======== Extracted information
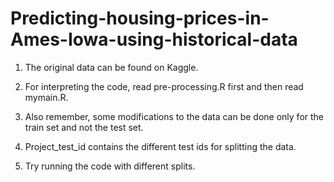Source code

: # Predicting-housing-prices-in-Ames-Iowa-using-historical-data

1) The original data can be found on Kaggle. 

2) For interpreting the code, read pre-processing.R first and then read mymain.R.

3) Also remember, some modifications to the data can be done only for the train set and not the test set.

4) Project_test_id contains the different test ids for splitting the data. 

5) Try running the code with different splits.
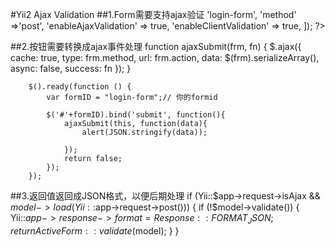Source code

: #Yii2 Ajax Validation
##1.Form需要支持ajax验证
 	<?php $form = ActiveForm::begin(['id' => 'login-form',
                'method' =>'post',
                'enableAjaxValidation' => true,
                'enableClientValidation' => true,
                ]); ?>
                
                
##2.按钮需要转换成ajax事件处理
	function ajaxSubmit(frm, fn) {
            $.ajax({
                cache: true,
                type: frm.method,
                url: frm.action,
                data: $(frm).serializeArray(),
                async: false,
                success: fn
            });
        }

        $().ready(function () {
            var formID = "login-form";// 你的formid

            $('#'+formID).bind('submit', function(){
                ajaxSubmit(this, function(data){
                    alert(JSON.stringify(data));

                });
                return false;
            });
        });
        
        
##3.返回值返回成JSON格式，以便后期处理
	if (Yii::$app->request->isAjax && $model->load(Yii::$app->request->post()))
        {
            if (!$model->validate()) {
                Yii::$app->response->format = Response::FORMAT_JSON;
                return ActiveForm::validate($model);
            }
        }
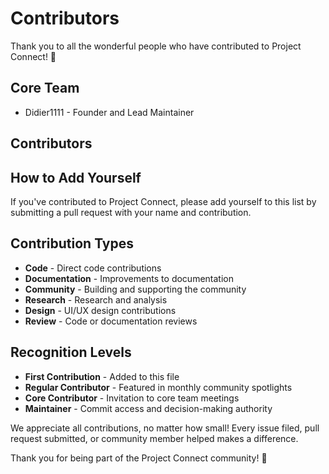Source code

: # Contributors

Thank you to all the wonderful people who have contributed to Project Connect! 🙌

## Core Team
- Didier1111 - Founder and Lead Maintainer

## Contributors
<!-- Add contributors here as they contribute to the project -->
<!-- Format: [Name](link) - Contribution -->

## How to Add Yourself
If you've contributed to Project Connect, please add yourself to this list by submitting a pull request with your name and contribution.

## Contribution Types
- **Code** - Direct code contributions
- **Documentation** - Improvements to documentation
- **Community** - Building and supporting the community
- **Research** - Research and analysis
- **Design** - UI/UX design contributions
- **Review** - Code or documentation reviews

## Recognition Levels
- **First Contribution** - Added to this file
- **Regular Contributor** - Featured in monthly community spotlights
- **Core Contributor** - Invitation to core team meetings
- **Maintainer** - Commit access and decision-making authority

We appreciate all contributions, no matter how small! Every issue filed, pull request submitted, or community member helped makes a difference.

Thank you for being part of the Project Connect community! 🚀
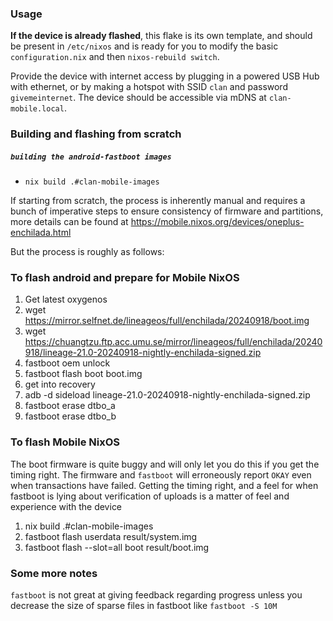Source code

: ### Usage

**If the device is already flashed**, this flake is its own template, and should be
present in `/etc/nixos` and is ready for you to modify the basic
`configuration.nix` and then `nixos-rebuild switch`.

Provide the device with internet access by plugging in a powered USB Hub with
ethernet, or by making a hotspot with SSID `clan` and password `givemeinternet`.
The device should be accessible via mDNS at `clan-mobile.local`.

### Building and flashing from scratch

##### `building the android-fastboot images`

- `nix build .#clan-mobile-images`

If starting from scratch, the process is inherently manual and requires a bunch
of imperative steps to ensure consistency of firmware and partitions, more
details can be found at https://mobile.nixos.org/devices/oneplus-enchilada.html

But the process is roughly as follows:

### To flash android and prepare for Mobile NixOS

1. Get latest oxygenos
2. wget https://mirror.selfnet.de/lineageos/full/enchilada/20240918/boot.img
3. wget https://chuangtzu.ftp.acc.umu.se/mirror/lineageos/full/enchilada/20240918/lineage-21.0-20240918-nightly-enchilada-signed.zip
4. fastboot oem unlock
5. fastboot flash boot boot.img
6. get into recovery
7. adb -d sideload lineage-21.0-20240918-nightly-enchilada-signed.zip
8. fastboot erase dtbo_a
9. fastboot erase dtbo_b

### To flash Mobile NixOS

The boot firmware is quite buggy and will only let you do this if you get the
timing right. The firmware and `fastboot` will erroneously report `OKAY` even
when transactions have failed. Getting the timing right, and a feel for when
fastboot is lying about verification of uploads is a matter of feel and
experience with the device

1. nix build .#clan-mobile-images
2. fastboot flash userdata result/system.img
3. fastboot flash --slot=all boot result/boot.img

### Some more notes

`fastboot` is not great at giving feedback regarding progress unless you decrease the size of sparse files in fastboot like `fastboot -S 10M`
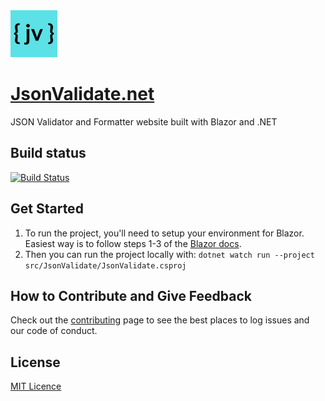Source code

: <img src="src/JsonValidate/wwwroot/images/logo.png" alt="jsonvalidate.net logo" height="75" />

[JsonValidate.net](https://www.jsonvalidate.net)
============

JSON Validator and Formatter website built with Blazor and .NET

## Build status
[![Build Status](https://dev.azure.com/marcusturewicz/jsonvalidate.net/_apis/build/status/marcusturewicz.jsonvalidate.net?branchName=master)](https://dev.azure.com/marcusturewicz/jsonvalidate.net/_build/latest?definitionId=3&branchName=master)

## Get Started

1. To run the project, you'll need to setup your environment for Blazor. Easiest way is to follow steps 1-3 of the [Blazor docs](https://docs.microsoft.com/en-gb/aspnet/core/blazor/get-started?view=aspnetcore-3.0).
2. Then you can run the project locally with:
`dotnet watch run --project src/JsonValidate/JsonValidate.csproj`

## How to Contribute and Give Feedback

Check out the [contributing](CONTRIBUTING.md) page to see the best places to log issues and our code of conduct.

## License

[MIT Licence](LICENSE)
================
> Work request: Treating the line with "Yii::$app->response->format = Response::FORMAT_JSON;" as the last line to include, retype the records exactly from their first line, excluding pictures.

> Task output:
Source code

: # Predicting-housing-prices-in-Ames-Iowa-using-historical-data

1) The original data can be found on Kaggle. 

2) For interpreting the code, read pre-processing.R first and then read mymain.R.

3) Also remember, some modifications to the data can be done only for the train set and not the test set.

4) Project_test_id contains the different test ids for splitting the data. 

5) Try running the code with different splits.
Source code

: #Yii2 Ajax Validation
##1.Form需要支持ajax验证
 	<?php $form = ActiveForm::begin(['id' => 'login-form',
                'method' =>'post',
                'enableAjaxValidation' => true,
                'enableClientValidation' => true,
                ]); ?>
                
                
##2.按钮需要转换成ajax事件处理
	function ajaxSubmit(frm, fn) {
            $.ajax({
                cache: true,
                type: frm.method,
                url: frm.action,
                data: $(frm).serializeArray(),
                async: false,
                success: fn
            });
        }

        $().ready(function () {
            var formID = "login-form";// 你的formid

            $('#'+formID).bind('submit', function(){
                ajaxSubmit(this, function(data){
                    alert(JSON.stringify(data));

                });
                return false;
            });
        });
        
        
##3.返回值返回成JSON格式，以便后期处理
	if (Yii::$app->request->isAjax && $model->load(Yii::$app->request->post()))
        {
            if (!$model->validate()) {
                Yii::$app->response->format = Response::FORMAT_JSON;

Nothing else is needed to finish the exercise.